• _Required work_
Go through the records and show each line where the word "that" occurs.

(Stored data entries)
|---|

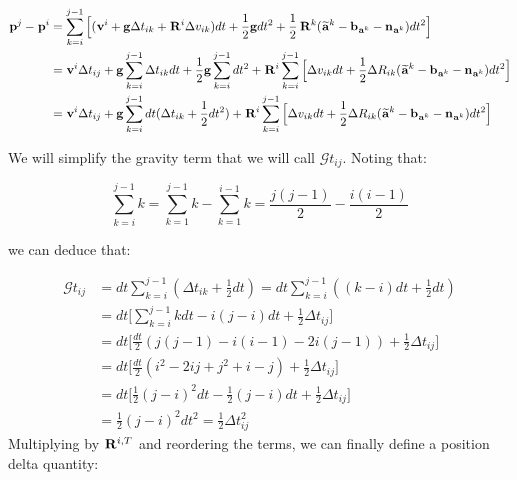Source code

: \documentclass[11pt]{article}
\newcommand{\Rot}[2]{\prescript{#1}{}{\bfR}_{#2}}
\newcommand{\noise}{\bfn}
\newcommand{\posi}[2]{\prescript{#1}{}{\bfp}_{#2}}
\newcommand{\vel}[2]{\prescript{#1}{}{\bfv}_{#2}}
\newcommand{\acc}[2]{\prescript{#1}{}{\bfa}_{#2}}
\newcommand{\accm}[2]{\prescript{#1}{}{\widetilde{\bfa}}_{#2}}
\newcommand{\grav}{\bfg}
\begin{document}
\begin{equation}
\begin{split}
\posi{}{}^{j} - \posi{}{}^{i} &= \sum_{k=i}^{j-1} \Big[
(\vel{}{}^i + \grav \Delta t_{ik} + \Rot{}{}^i \Delta v_{ik})dt 
+ \frac{1}{2}\grav dt^2 + \frac{1}{2}\Rot{}{}^{k}(\accm{}{}^k - \bfb_{\acc{}{}^k} - \noise_{\acc{}{}^k})dt^2 \Big]
\\
&= \vel{}{}^i \Delta t_{ij} + 
\grav\sum_{k=i}^{j-1} \Delta t_{ik} dt + \frac{1}{2}\grav \sum_{k=i}^{j-1} dt^2 +
\Rot{}{}^i\sum_{k=i}^{j-1} \Big[\Delta v_{ik}dt +  \frac{1}{2} \Delta R_{ik} (\accm{}{}^k - \bfb_{\acc{}{}^k} - \noise_{\acc{}{}^k})dt^2 \Big]
\\
&= \vel{}{}^i \Delta t_{ij} + 
\grav \sum_{k=i}^{j-1}dt (\Delta t_{ik} + \frac{1}{2}dt^2) +
\Rot{}{}^i\sum_{k=i}^{j-1} \Big[\Delta v_{ik}dt +  \frac{1}{2} \Delta R_{ik} (\accm{}{}^k - \bfb_{\acc{}{}^k} - \noise_{\acc{}{}^k})dt^2 \Big]
\end{split}
\end{equation}

We will simplify the gravity term that we will call $\mathcal{G}t_{ij}$. Noting that:

\begin{equation*}
    \sum_{k=i}^{j-1}k = \sum_{k=1}^{j-1}k - \sum_{k=1}^{i-1}k = \frac{j(j-1)}{2} - \frac{i(i-1)}{2} 
\end{equation*}

we can deduce that:

\begin{equation*}
\begin{split}
\mathcal{G}t_{ij} 
&= dt \sum_{k=i}^{j-1}(\Delta t_{ik} + \frac{1}{2}dt) = dt \sum_{k=i}^{j-1}((k -i)dt + \frac{1}{2}dt)
\\
&= dt \Big[ \sum_{k=i}^{j-1} k dt - i(j-i)dt + \frac{1}{2}\Delta t_{ij}  \Big] 
\\
&= dt \Big[ \frac{dt}{2} (j(j-1) - i(i-1) - 2i(j-1)) + \frac{1}{2}\Delta t_{ij} \Big] 
\\
&= dt \Big[ \frac{dt}{2} (i^2 - 2ij + j^2 + i - j) + \frac{1}{2}\Delta t_{ij} \Big] 
\\
&= dt \Big[ \frac{1}{2} (j-i)^2dt - \frac{1}{2}(j - i)dt + \frac{1}{2}\Delta t_{ij} \Big]
\\
&= \frac{1}{2} (j-i)^2dt^2 = \frac{1}{2} \Delta t_{ij}^2
\end{split}
\end{equation*}
Multiplying by $\Rot{}{}^{i,T}$ and reordering the terms, we can finally define a position delta quantity:
\end{document}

|---|

• _Final answer_
We will simplify the gravity term that we will call $\mathcal{G}t_{ij}$. Noting that:
we can deduce that:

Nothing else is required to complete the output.